* Recorded information:
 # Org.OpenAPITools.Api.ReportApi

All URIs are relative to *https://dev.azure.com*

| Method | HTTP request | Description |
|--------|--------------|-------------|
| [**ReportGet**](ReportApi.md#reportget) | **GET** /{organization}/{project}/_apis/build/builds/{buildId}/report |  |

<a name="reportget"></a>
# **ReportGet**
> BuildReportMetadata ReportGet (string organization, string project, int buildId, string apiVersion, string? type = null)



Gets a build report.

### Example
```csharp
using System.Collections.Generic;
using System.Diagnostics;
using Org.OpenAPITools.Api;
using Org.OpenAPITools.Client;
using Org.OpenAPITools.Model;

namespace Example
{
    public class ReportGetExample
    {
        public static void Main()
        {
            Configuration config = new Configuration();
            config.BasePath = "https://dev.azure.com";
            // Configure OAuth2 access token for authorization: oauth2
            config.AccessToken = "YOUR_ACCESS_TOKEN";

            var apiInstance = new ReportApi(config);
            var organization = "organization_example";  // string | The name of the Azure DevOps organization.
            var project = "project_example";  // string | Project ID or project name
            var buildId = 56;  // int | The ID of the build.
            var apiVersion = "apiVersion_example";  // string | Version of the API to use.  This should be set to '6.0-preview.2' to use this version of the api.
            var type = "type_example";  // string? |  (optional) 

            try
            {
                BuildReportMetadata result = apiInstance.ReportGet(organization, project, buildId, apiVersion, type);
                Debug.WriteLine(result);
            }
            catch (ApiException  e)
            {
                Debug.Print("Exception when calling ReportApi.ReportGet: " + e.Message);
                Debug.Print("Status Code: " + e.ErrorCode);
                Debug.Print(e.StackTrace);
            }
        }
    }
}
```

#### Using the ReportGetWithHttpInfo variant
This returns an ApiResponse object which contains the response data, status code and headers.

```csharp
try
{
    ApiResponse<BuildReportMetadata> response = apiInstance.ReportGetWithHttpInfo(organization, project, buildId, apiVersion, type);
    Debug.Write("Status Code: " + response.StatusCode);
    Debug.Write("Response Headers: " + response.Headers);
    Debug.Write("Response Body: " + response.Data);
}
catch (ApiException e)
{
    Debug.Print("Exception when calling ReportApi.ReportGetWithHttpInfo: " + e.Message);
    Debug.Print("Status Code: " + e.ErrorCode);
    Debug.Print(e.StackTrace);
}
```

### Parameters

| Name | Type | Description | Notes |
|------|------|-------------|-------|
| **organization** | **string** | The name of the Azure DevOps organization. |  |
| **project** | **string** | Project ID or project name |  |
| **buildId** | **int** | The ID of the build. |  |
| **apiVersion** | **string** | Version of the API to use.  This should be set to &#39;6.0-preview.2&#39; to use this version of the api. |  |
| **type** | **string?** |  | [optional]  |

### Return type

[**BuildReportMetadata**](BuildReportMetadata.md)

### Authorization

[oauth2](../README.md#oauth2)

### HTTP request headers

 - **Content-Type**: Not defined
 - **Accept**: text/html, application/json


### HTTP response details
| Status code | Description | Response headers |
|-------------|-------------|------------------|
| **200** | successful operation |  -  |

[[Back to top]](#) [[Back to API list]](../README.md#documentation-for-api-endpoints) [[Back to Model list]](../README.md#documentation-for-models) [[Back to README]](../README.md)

* What you will do: If the string "ErrorCode" is in a line of the entries, pick that line out.

* Your solution:
                Debug.Print("Status Code: " + e.ErrorCode);
    Debug.Print("Status Code: " + e.ErrorCode);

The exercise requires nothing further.